2003.8



季節労働者の生活と雇用を守ろう
「冬期雇用援護制度」の存続・延長を!!


 北海道の重点課題の一つであり、季節労働者の生活と地域経済維持に重要な役割を果たしている冬期雇用援護制度は、来年3月の期限れを控え、厚生労働省では雇用保険財政の悪化を理由に、この制度の今後のあり方について廃止も含めて検討を進めており、その存続延長が最大の危機を迎えています。
 連合北海道では、当該産別である道季労・全建総連と連携し、要請行動など各種取り組みを行ってきており、情勢は厳しいものがありますが、今後とも制度の存続・延長に向け粘り強い取り組みを行っていきます。

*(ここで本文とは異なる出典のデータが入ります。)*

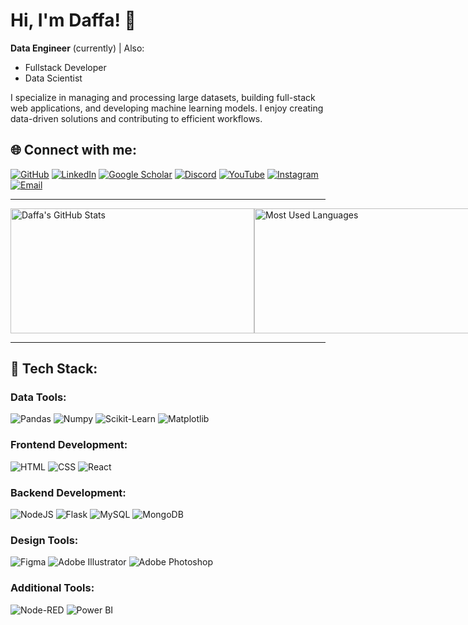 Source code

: # Hi, I'm Daffa! 👋  

**Data Engineer** (currently) | Also:
- Fullstack Developer  
- Data Scientist  

I specialize in managing and processing large datasets, building full-stack web applications, and developing machine learning models. I enjoy creating data-driven solutions and contributing to efficient workflows.

## 🌐 **Connect with me**:
[![GitHub](https://img.shields.io/badge/GitHub-333333?style=for-the-badge&logo=github)](https://github.com/dgashandy)
[![LinkedIn](https://img.shields.io/badge/LinkedIn-0077B5?style=for-the-badge&logo=linkedin)](https://www.linkedin.com/in/mohammad-daffa-gashandy/)
[![Google Scholar](https://img.shields.io/badge/Google%20Scholar-4285F4?style=for-the-badge&logo=google-scholar)](https://scholar.google.com/citations?id=your-google-scholar-id)
[![Discord](https://img.shields.io/badge/Discord-7289DA?style=for-the-badge&logo=discord)](https://discord.com/users/@piggyassault)
[![YouTube](https://img.shields.io/badge/YouTube-FF0000?style=for-the-badge&logo=youtube)](https://www.youtube.com/channel/UCrM1KZqDtkieb-jU1ynUTug)
[![Instagram](https://img.shields.io/badge/Instagram-E4405F?style=for-the-badge&logo=instagram)](https://www.instagram.com/dgashandy/)
[![Email](https://img.shields.io/badge/Email-D14836?style=for-the-badge&logo=gmail)](mailto:dgashandy@gmail.com)

---

<div style="display: flex;">
  <img src="https://github-readme-stats.vercel.app/api?username=dgashandy&show_icons=true&theme=radical" alt="Daffa's GitHub Stats" style="width: 390; height: 200;">
  <img src="https://github-readme-stats.vercel.app/api/top-langs/?username=dgashandy&layout=compact&theme=radical" alt="Most Used Languages" style="width: 390; height: 200;">
</div>

---

## 🌟 **Tech Stack**:

### Data Tools:
![Pandas](https://img.shields.io/badge/-Pandas-150458?style=flat&logo=pandas)
![Numpy](https://img.shields.io/badge/-Numpy-013243?style=flat&logo=numpy)
![Scikit-Learn](https://img.shields.io/badge/-ScikitLearn-F7931E?style=flat&logo=scikit-learn)
![Matplotlib](https://img.shields.io/badge/-Matplotlib-334FAA?style=flat&logo=matplotlib)

### Frontend Development:
![HTML](https://img.shields.io/badge/-HTML-E34F26?style=flat&logo=html5)
![CSS](https://img.shields.io/badge/-CSS-1572B6?style=flat&logo=css3)
![React](https://img.shields.io/badge/-React-61DAFB?style=flat&logo=react)

### Backend Development:
![NodeJS](https://img.shields.io/badge/-NodeJS-339933?style=flat&logo=node.js)
![Flask](https://img.shields.io/badge/-Flask-000000?style=flat&logo=flask)
![MySQL](https://img.shields.io/badge/-MySQL-4479A1?style=flat&logo=mysql)
![MongoDB](https://img.shields.io/badge/-MongoDB-47A248?style=flat&logo=mongodb)

### Design Tools:
![Figma](https://img.shields.io/badge/-Figma-F24E1E?style=flat&logo=figma)
![Adobe Illustrator](https://img.shields.io/badge/-Adobe%20Illustrator-FF9A00?style=flat&logo=adobe-illustrator)
![Adobe Photoshop](https://img.shields.io/badge/-Adobe%20Photoshop-31A8FF?style=flat&logo=adobe-photoshop)

### Additional Tools:
![Node-RED](https://img.shields.io/badge/-Node--RED-8F0000?style=flat&logo=nodered)
![Power BI](https://img.shields.io/badge/-Power%20BI-F2C811?style=flat&logo=powerbi)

 連合北海道と当該産別の道季労・全建総連は「冬期雇用援護制度」の存続・延長を求めて、厚生労働大臣、北海道知事、各政党などへの要請行動をはじめ、集会・街宣・座り込み行動などの各種取り組みを行ってきました。
 8月4日・11日には連合北海道と厚労省との間で事務折衝がもたれましたが、8月6日に「通年雇用安定給付金制度」の自民党見直し案が出されたため、8月8日には道(吉澤副知事)に対し、自民党案の修正に向けた対策について申し入れを行いました。さらに、8月18日には「季節・建設労働問題対策委員会緊急三役会議」を開催し、制度存続に向けた今後の取り組みについて協議し、道(山口副知事)に対し、国の概算要求の最終まとめを控え、厚生労働省への対応を要請し、これを受けて道では、厚生労働省に自民党案の問題点改善を要請しました。
 8月22日には、北海道労働局に対し、制度の存続の要請とこれまでの厚生労働省の対応について抗議を行いました。さらに、連合本部と合同で、厚生労働省に対し、下記の内容で制度の存続の要請を行うとともに、これまでの厚生労働省の対応について抗議を行いました。8月26日には、連合本部の村上副事務局長、龍井総合労働局長が、厚生労働省に対し、再度この制度の存続延長について要請を行いました。


平和行動in広島、長崎
職場や地域で平和運動に取り組むことを誓い合う


 58回目の慰霊の日を迎え、連合は「つなげよう、ひろげよう 世界の平和と人権」を統一スローガンに、8月5日に「平和行動in広島」、8月8・9日に「平和行動in長崎」が実施され、連合北海道は17名が参加しました。6月に沖縄からリレーされた平和の願いは、広島、長崎を経て9月19・20日の北海道・根室に受け継がれます。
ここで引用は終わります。